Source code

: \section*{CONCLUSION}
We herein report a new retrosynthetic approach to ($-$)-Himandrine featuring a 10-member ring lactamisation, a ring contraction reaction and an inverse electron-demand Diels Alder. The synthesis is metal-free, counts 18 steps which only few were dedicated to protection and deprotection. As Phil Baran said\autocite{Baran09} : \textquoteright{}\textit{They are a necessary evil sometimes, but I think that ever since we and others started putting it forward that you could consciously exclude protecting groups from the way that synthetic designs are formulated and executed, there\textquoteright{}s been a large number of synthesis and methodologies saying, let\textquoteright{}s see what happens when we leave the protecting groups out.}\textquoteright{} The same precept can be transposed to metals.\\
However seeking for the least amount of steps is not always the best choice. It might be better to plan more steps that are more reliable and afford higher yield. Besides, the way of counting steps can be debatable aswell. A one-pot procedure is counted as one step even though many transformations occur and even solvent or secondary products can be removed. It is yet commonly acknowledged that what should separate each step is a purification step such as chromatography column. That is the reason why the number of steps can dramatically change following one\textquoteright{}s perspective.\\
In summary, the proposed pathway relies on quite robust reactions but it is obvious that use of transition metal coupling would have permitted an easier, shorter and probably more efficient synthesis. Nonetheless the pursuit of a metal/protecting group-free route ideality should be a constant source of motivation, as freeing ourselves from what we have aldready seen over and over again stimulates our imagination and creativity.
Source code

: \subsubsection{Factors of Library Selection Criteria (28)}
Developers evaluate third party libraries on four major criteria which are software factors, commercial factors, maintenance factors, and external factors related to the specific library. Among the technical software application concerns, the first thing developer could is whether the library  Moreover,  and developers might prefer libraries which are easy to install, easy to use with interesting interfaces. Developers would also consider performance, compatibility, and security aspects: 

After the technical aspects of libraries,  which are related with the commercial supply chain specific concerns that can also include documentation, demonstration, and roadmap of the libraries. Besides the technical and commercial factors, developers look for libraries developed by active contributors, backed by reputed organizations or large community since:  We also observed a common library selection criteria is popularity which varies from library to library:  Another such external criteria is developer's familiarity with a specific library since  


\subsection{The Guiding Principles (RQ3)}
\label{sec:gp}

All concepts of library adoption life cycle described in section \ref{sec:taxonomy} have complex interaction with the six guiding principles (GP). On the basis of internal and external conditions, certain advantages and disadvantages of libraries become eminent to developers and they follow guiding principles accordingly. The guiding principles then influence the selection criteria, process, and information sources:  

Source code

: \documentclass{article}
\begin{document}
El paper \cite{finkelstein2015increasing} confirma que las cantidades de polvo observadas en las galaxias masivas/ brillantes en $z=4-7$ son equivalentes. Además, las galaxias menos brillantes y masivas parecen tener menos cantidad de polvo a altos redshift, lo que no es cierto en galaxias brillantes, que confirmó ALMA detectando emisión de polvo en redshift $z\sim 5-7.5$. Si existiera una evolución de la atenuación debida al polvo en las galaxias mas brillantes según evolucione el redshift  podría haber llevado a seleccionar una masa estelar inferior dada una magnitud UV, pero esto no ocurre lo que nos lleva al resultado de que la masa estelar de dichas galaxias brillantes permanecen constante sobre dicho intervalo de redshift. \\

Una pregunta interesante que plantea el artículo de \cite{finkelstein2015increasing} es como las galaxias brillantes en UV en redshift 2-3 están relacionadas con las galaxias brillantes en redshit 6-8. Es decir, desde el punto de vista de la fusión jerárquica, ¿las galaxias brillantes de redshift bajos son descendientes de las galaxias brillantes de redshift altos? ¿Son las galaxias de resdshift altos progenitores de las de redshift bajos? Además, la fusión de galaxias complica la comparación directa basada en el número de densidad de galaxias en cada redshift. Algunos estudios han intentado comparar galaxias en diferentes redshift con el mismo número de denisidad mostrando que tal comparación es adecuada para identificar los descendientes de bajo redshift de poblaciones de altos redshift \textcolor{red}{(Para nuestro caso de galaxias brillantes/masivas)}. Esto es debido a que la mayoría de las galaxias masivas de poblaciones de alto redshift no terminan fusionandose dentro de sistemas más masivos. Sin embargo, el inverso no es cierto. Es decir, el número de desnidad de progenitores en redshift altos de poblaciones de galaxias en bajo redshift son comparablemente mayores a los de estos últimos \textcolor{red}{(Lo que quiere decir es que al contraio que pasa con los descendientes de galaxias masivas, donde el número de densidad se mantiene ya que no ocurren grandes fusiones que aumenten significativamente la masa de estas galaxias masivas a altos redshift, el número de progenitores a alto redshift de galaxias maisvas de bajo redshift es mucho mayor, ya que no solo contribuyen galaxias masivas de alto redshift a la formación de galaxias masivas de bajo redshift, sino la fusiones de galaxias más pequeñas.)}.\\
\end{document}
○ ○ ○
What to work on:
An exact repeat of all the entries above is required.

Response to this task:
Source code

: \section*{CONCLUSION}
We herein report a new retrosynthetic approach to ($-$)-Himandrine featuring a 10-member ring lactamisation, a ring contraction reaction and an inverse electron-demand Diels Alder. The synthesis is metal-free, counts 18 steps which only few were dedicated to protection and deprotection. As Phil Baran said\autocite{Baran09} : \textquoteright{}\textit{They are a necessary evil sometimes, but I think that ever since we and others started putting it forward that you could consciously exclude protecting groups from the way that synthetic designs are formulated and executed, there\textquoteright{}s been a large number of synthesis and methodologies saying, let\textquoteright{}s see what happens when we leave the protecting groups out.}\textquoteright{} The same precept can be transposed to metals.\\
However seeking for the least amount of steps is not always the best choice. It might be better to plan more steps that are more reliable and afford higher yield. Besides, the way of counting steps can be debatable aswell. A one-pot procedure is counted as one step even though many transformations occur and even solvent or secondary products can be removed. It is yet commonly acknowledged that what should separate each step is a purification step such as chromatography column. That is the reason why the number of steps can dramatically change following one\textquoteright{}s perspective.\\
In summary, the proposed pathway relies on quite robust reactions but it is obvious that use of transition metal coupling would have permitted an easier, shorter and probably more efficient synthesis. Nonetheless the pursuit of a metal/protecting group-free route ideality should be a constant source of motivation, as freeing ourselves from what we have aldready seen over and over again stimulates our imagination and creativity.
Source code

: \subsubsection{Factors of Library Selection Criteria (28)}
Developers evaluate third party libraries on four major criteria which are software factors, commercial factors, maintenance factors, and external factors related to the specific library. Among the technical software application concerns, the first thing developer could is whether the library  Moreover,  and developers might prefer libraries which are easy to install, easy to use with interesting interfaces. Developers would also consider performance, compatibility, and security aspects: 

After the technical aspects of libraries,  which are related with the commercial supply chain specific concerns that can also include documentation, demonstration, and roadmap of the libraries. Besides the technical and commercial factors, developers look for libraries developed by active contributors, backed by reputed organizations or large community since:  We also observed a common library selection criteria is popularity which varies from library to library:  Another such external criteria is developer's familiarity with a specific library since  


\subsection{The Guiding Principles (RQ3)}
\label{sec:gp}

All concepts of library adoption life cycle described in section \ref{sec:taxonomy} have complex interaction with the six guiding principles (GP). On the basis of internal and external conditions, certain advantages and disadvantages of libraries become eminent to developers and they follow guiding principles accordingly. The guiding principles then influence the selection criteria, process, and information sources:  

Source code

: \documentclass{article}
\begin{document}
El paper \cite{finkelstein2015increasing} confirma que las cantidades de polvo observadas en las galaxias masivas/ brillantes en $z=4-7$ son equivalentes. Además, las galaxias menos brillantes y masivas parecen tener menos cantidad de polvo a altos redshift, lo que no es cierto en galaxias brillantes, que confirmó ALMA detectando emisión de polvo en redshift $z\sim 5-7.5$. Si existiera una evolución de la atenuación debida al polvo en las galaxias mas brillantes según evolucione el redshift  podría haber llevado a seleccionar una masa estelar inferior dada una magnitud UV, pero esto no ocurre lo que nos lleva al resultado de que la masa estelar de dichas galaxias brillantes permanecen constante sobre dicho intervalo de redshift. \\

Una pregunta interesante que plantea el artículo de \cite{finkelstein2015increasing} es como las galaxias brillantes en UV en redshift 2-3 están relacionadas con las galaxias brillantes en redshit 6-8. Es decir, desde el punto de vista de la fusión jerárquica, ¿las galaxias brillantes de redshift bajos son descendientes de las galaxias brillantes de redshift altos? ¿Son las galaxias de resdshift altos progenitores de las de redshift bajos? Además, la fusión de galaxias complica la comparación directa basada en el número de densidad de galaxias en cada redshift. Algunos estudios han intentado comparar galaxias en diferentes redshift con el mismo número de denisidad mostrando que tal comparación es adecuada para identificar los descendientes de bajo redshift de poblaciones de altos redshift \textcolor{red}{(Para nuestro caso de galaxias brillantes/masivas)}. Esto es debido a que la mayoría de las galaxias masivas de poblaciones de alto redshift no terminan fusionandose dentro de sistemas más masivos. Sin embargo, el inverso no es cierto. Es decir, el número de desnidad de progenitores en redshift altos de poblaciones de galaxias en bajo redshift son comparablemente mayores a los de estos últimos \textcolor{red}{(Lo que quiere decir es que al contraio que pasa con los descendientes de galaxias masivas, donde el número de densidad se mantiene ya que no ocurren grandes fusiones que aumenten significativamente la masa de estas galaxias masivas a altos redshift, el número de progenitores a alto redshift de galaxias maisvas de bajo redshift es mucho mayor, ya que no solo contribuyen galaxias masivas de alto redshift a la formación de galaxias masivas de bajo redshift, sino la fusiones de galaxias más pequeñas.)}.\\
\end{document}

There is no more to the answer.